Miles de ciudadanos quedaron atrapados en la carretera durante horas por la falta de ambas para afrontar el temporal

La modernidad y la altura tecnológica de un país se manifiestan mediante la capacidad de afrontar con soltura las contrariedades, de responder a las agresiones de la naturaleza, de proteger a los ciudadanos ante cualquier eventualidad. Y aquí, como acaba de verse, cuando nos sorprenden inclemencias meteorológicas invernales que ni siquiera son excepcionales, lo más probable es que nos veamos presos de la incompetencia, de la imprevisión o de la falta de reflejos. La borrasca que mantuvo la noche del sábado a unos 4.000 vehículos y a sus ocupantes inmovilizados en la autopista de peaje AP-6 durante hasta 13 horas sin agua, sin víveres y sin posibilidad de aprovisionarse de carburante había sido perfectamente prevista, en todos sus extremos, por la Agencia Estatal de Meteorología (Aemet).

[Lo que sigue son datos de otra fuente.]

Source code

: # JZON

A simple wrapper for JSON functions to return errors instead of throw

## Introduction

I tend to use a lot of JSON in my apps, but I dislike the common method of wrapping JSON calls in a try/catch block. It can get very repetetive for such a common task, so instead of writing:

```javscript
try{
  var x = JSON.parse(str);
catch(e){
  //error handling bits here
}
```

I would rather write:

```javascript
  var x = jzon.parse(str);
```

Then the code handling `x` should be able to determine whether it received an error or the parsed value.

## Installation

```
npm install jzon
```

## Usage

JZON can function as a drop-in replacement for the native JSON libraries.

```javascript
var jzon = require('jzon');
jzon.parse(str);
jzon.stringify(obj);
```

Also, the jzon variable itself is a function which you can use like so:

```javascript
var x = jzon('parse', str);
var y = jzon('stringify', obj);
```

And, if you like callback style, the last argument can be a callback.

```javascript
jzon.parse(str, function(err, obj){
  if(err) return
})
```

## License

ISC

Pues bien: ni la concesionaria de aquella vía, que es Iberpistas, dispuso los medios para mantener transitable la vía, ni la Dirección General de Tráfico tomó las debidas precauciones, ya que aunque insiste en que había avisado a los conductores a través de los paneles informativos desde días antes no hubo suficiente coordinación ni se restringió o cortó el acceso a la autopista hasta que actuaran las máquinas quitanieves. Finalmente, tuvo que ser la Unidad Militar de Emergencias la que resolvió el problema, tras desplazarse desde sus bases a la zona conflictiva. Varios miles de ciudadanos han pasado algo más que un mal trago, pero todos los españoles hemos sentido la inseguridad que produce la incapacidad del Estado para afrontar a tiempo la adversidad. El Ministerio de Fomento ha abierto un expediente informativo a la concesionaria y dará explicaciones en el Congreso. En 2009, un hecho parecido con una fuerte nevada que obligó a cerrar el aeropuerto de Barajas, con Magdalena Álvarez al frente del Ministerio de Fomento, provocó un huracán político, y el líder de la oposición pidió entonces la dimisión de la ministra. Es triste ver ahora que ocho años más tarde poco hemos aprendido.